Je recrute de nouveaux boxeurs potentiels pour le lendemain matin et nous prevoyons aussi  refaire de la musique. Amenez vos potes, plus on est de fous, plus on rit! Je m'apercois que l'on me reflete souvent mon cote rassembleur et dynamique (les Israeliens a Rishikesh me demandaient toujours avec un sourire: c'est quoi tes plans aujourd'hui,  Marika? J'etais quasiment leur gentille organisatrice, suggerant moultes activites, mettant les gens en contact et deployant ma persuasion pour leur faire quitter le repaire ou ils passaient la majorite de leur temps assis.)  J'etais comme ca enfant, je me souviens; comme quoi ca a du bon parfois d'avoir la bougeotte!

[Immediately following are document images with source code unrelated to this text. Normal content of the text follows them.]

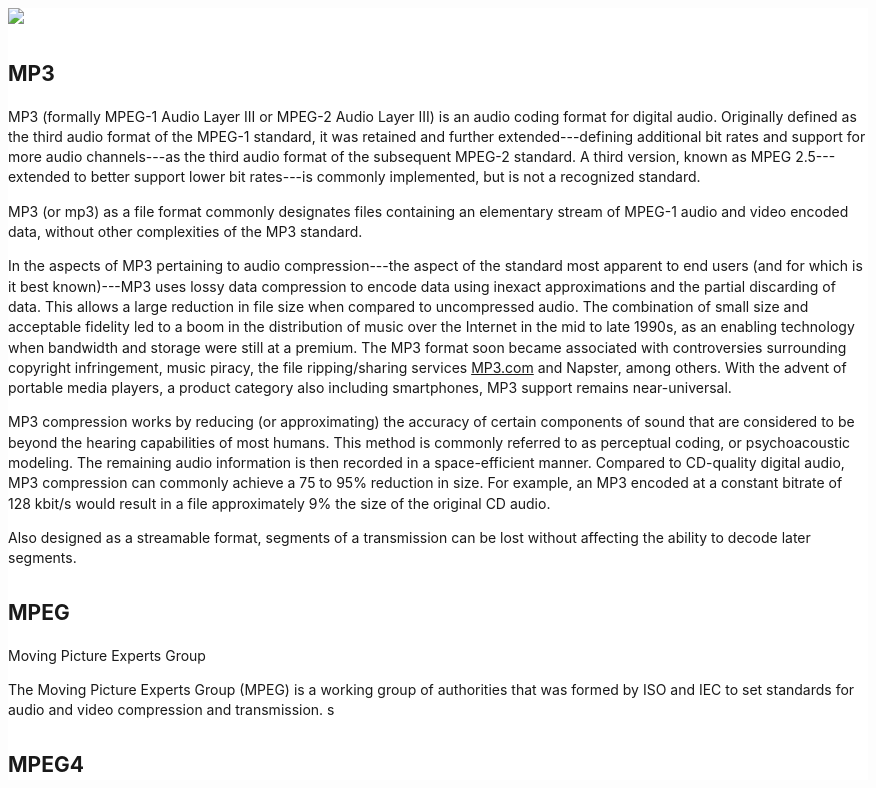 ![](https://markbac.github.io/Glossary/attachments/15008538/15237186.png?width=283)

##  MP3

MP3 (formally MPEG-1 Audio Layer III or MPEG-2 Audio Layer III) is an
audio coding format for digital audio. Originally defined as the third
audio format of the MPEG-1 standard, it was retained and further
extended---defining additional bit rates and support for more audio
channels---as the third audio format of the subsequent MPEG-2 standard.
A third version, known as MPEG 2.5---extended to better support lower
bit rates---is commonly implemented, but is not a recognized standard.

MP3 (or mp3) as a file format commonly designates files containing an
elementary stream of MPEG-1 audio and video encoded data, without other
complexities of the MP3 standard.

In the aspects of MP3 pertaining to audio compression---the aspect of
the standard most apparent to end users (and for which is it best
known)---MP3 uses lossy data compression to encode data using inexact
approximations and the partial discarding of data. This allows a large
reduction in file size when compared to uncompressed audio. The
combination of small size and acceptable fidelity led to a boom in the
distribution of music over the Internet in the mid to late 1990s, as an
enabling technology when bandwidth and storage were still at a premium.
The MP3 format soon became associated with controversies surrounding
copyright infringement, music piracy, the file ripping/sharing
services [MP3.com](http://mp3.com/) and Napster, among others. With the
advent of portable media players, a product category also including
smartphones, MP3 support remains near-universal.

MP3 compression works by reducing (or approximating) the accuracy of
certain components of sound that are considered to be beyond the hearing
capabilities of most humans. This method is commonly referred to as
perceptual coding, or psychoacoustic modeling. The remaining audio
information is then recorded in a space-efficient manner. Compared to
CD-quality digital audio, MP3 compression can commonly achieve a 75 to
95% reduction in size. For example, an MP3 encoded at a constant bitrate
of 128 kbit/s would result in a file approximately 9% the size of the
original CD audio.

Also designed as a streamable format, segments of a transmission can be
lost without affecting the ability to decode later segments.

##  MPEG

Moving Picture Experts Group

The Moving Picture Experts Group (MPEG) is a working group of
authorities that was formed by ISO and IEC to set standards for audio
and video compression and transmission. s

##  MPEG4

Le soir, tous les dieux reunis nous pissent sur la tete, resultat: la rue est transformee en ruisseau, je rentre tres high, pas fatiguee malgre toutes les activites du jour, mais j'ai la surprise de m'apercevoir qu'il a plu dans ma chambre, en plein sur un tas de linge, donc 90% de mes vetements sont maintenant trempes mais qu'importe! Je ris lorsque je decouvre un crapaud  gros comme le poing qui s'est installe dans la flaque d'eau au pied de mon lit (par ou est-il entre?). Enfin, dans la salle de bain, je vois deux-trois rainettes grosses comme mon pouce, mignonnes comme tout. (C'est le genre de choses qui arrivent dans une chambre a deux dollars!) Il pleut il mouille c'est la fete a la grenouillle...Je ne m'en plains pas, cela rafraichit l'atmosphere. Ca devrait continuer un bout de temps, les previsions meteo affichent des orages pour les quatre prochains jours!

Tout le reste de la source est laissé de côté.